Problem to solve: Throughout the records below, find each line holding "download" and copy it.

(Saved data entries)
*** Block opens ***

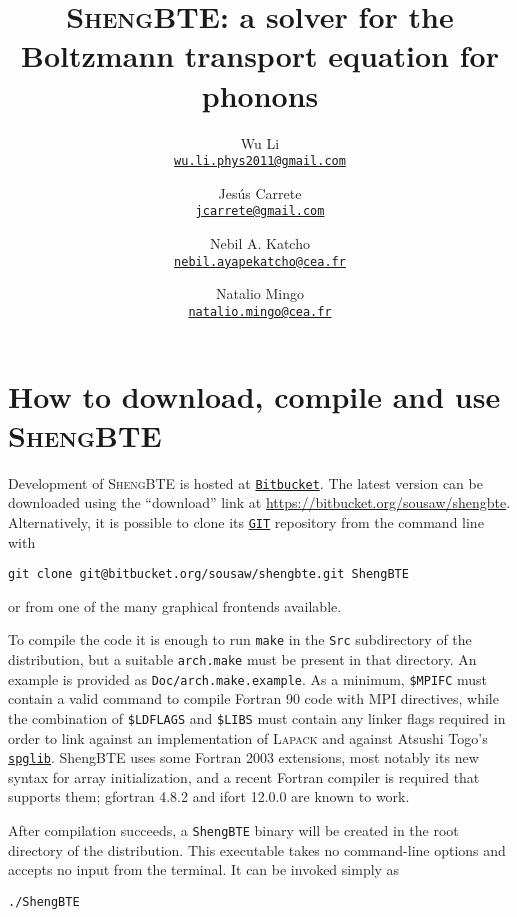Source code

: \documentclass[a4paper,10pt,english]{article}
\title{\textsc{ShengBTE}: a solver for the Boltzmann transport equation for phonons}
\author{
  Wu Li\\\href{mailto:wu.li.phys2011@gmail.com}{\nolinkurl{wu.li.phys2011@gmail.com}}
  \and
  Jes\'us Carrete\\\href{mailto:jcarrete@gmail.com}{\nolinkurl{jcarrete@gmail.com}}
  \and
  Nebil A. Katcho\\\href{mailto:nebil.ayapekatcho@cea.fr}{\nolinkurl{nebil.ayapekatcho@cea.fr}}
  \and
  Natalio Mingo\\\href{mailto:natalio.mingo@cea.fr}{\nolinkurl{natalio.mingo@cea.fr}}
}
\date{}
\begin{document}
\maketitle

\tableofcontents
\newpage


\section{How to download, compile and use \textsc{ShengBTE}}

Development of \textsc{ShengBTE} is hosted at \href{http://www.bitbucket.org}{\nolinkurl{Bitbucket}}. The latest version can be downloaded using the ``download'' link at \url{https://bitbucket.org/sousaw/shengbte}. Alternatively, it is possible to clone its \href{http://git-scm.com/}{\nolinkurl{GIT}} repository from the command line with

\begin{verbatim}
git clone git@bitbucket.org/sousaw/shengbte.git ShengBTE
\end{verbatim}

\noindent or from one of the many graphical frontends available.

To compile the code it is enough to run \texttt{make} in the \texttt{Src} subdirectory of the distribution, but a suitable \texttt{arch.make} must be present in that directory. An example is provided as \texttt{Doc/arch.make.example}. As a minimum, \texttt{\$MPIFC} must contain a valid command to compile Fortran 90 code with MPI directives, while the combination of \texttt{\$LDFLAGS} and \texttt{\$LIBS} must contain any linker flags required in order to link against an implementation of \textsc{Lapack} and against Atsushi Togo's \href{http://spglib.sourceforge.net/}{\nolinkurl{spglib}}. ShengBTE uses some Fortran 2003 extensions, most notably its new syntax for array initialization, and a recent Fortran compiler is required that supports them; gfortran 4.8.2 and ifort 12.0.0 are known to work.

After compilation succeeds, a \texttt{ShengBTE} binary will be created in the root directory of the distribution. This executable takes no command-line options and accepts no input from the terminal. It can be invoked simply as

\begin{verbatim}
./ShengBTE
\end{verbatim}
\end{document}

*** Block closes ***

Response:
\section{How to download, compile and use \textsc{ShengBTE}}
Development of \textsc{ShengBTE} is hosted at \href{http://www.bitbucket.org}{\nolinkurl{Bitbucket}}. The latest version can be downloaded using the ``download'' link at \url{https://bitbucket.org/sousaw/shengbte}. Alternatively, it is possible to clone its \href{http://git-scm.com/}{\nolinkurl{GIT}} repository from the command line with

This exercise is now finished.